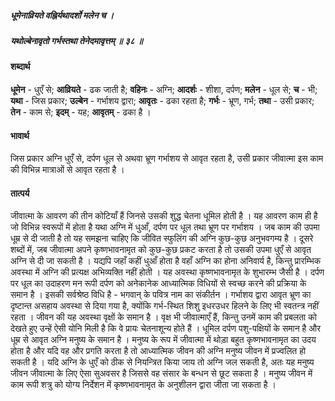 ##### धूमेनाव्रियते वह्निर्यथादर्शो मलेन च ।
##### यथोल्बेनावृतो गर्भस्तथा तेनेदमावृत्तम् ॥ ३८ ॥

#### शब्दार्थ

**धूमेन** - धुएँ से; **आव्रियते** - ढक जाती है; **वहिनः** -  अग्नि; **आदर्शः** - शीशा, दर्पण; **मलेन** - धूल से; **च** - भी; **यथा** - जिस प्रकार; **उल्बेन** - गर्भाशय द्वारा; **आवृतः** - ढका रहता है; **गर्भः** - भ्रूण, गर्भ; **तथा** -  उसी प्रकार; **तेन** - काम से; **इदम्** - यह; **आवृतम्** - ढका है ।

#### भावार्थ

जिस प्रकार अग्नि धुएँ से, दर्पण धूल से अथवा भ्रूण गर्भाशय से आवृत रहता है, उसी प्रकार जीवात्मा इस काम की विभिन्न मात्राओं से आवृत रहता है ।

#### तात्पर्य

जीवात्मा के आवरण की तीन कोटियाँ हैं जिनसे उसकी शुद्ध चेतना धूमिल होती है । यह आवरण काम ही है जो विभिन्न स्वरूपों में होता है यथा अग्नि में धुआँ, दर्पण पर धूल तथा भ्रूण पर गर्भाशय । जब काम की उपमा धूम्र से दी जाती है तो यह समझना चाहिए कि जीवित स्फुलिंग की अग्नि कुछ-कुछ अनुभवगम्य है । दूसरे शब्दों में, जब जीवात्मा अपने कृष्णभावनामृत को कुछ-कुछ प्रकट करता है तो उसकी उपमा धुएँ से आवृत अग्नि से दी जा सकती है । यद्यपि जहाँ कहीं धुआँ होता है वहाँ अग्नि का होना अनिवार्य है, किन्तु प्रारम्भिक अवस्था में अग्नि की प्रत्यक्ष अभिव्यक्ति नहीं होती । यह अवस्था कृष्णभावनामृत के शुभारम्भ जैसी है । दर्पण पर धूल का उदाहरण मन रूपी दर्पण को अनेकानेक आध्यात्मिक विधियों से स्वच्छ करने की प्रक्रिया के समान है । इसकी सर्वश्रेष्ठ विधि है - भगवान् के पवित्र नाम का संकीर्तन । गर्भाशय द्वारा आवृत भ्रूण का दृष्टान्त असहाय अवस्था से दिया गया है, क्योंकि गर्भ-स्थित शिशु इधरउधर हिलने के लिए भी स्वतन्त्र नहीं रहता । जीवन की यह अवस्था वृक्षों के समान है । वृक्ष भी जीवात्माएँ हैं, किन्तु उनमें काम की प्रबलता को देखते हुए उन्हें ऐसी योनि मिली है कि वे प्रायः चेतनाशून्य होते हैं । धूमिल दर्पण पशु-पक्षियों के समान है और धूम्र से आवृत अग्नि मनुष्य के समान है । मनुष्य के रूप में जीवात्मा में थोड़ा बहुत कृष्णभावनामृत का उदय होता है और यदि वह और प्रगति करता है तो आध्यात्मिक जीवन की अग्नि मनुष्य जीवन में प्रज्वलित हो सकती है । यदि अग्नि के धुएँ को ठीक से नियन्त्रित किया जाय तो अग्नि जल सकती है, अतः यह मनुष्य जीवन जीवात्मा के लिए ऐसा सुअवसर है जिससे वह संसार के बन्धन से छूट सकता है । मनुष्य जीवन में काम रूपी शत्रु को योग्य निर्देशन में कृष्णभावनामृत के अनुशीलन द्वारा जीता जा सकता है ।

> WHAT TO WORK ON
Exactly as written, restate the lines above from the opening line through the one holding "#### तात्पर्य", omitting the pictures.

> TASK RESPONSE
 ##### धूमेनाव्रियते वह्निर्यथादर्शो मलेन च ।
##### यथोल्बेनावृतो गर्भस्तथा तेनेदमावृत्तम् ॥ ३८ ॥

#### शब्दार्थ

**धूमेन** - धुएँ से; **आव्रियते** - ढक जाती है; **वहिनः** -  अग्नि; **आदर्शः** - शीशा, दर्पण; **मलेन** - धूल से; **च** - भी; **यथा** - जिस प्रकार; **उल्बेन** - गर्भाशय द्वारा; **आवृतः** - ढका रहता है; **गर्भः** - भ्रूण, गर्भ; **तथा** -  उसी प्रकार; **तेन** - काम से; **इदम्** - यह; **आवृतम्** - ढका है ।

#### भावार्थ

जिस प्रकार अग्नि धुएँ से, दर्पण धूल से अथवा भ्रूण गर्भाशय से आवृत रहता है, उसी प्रकार जीवात्मा इस काम की विभिन्न मात्राओं से आवृत रहता है ।

#### तात्पर्य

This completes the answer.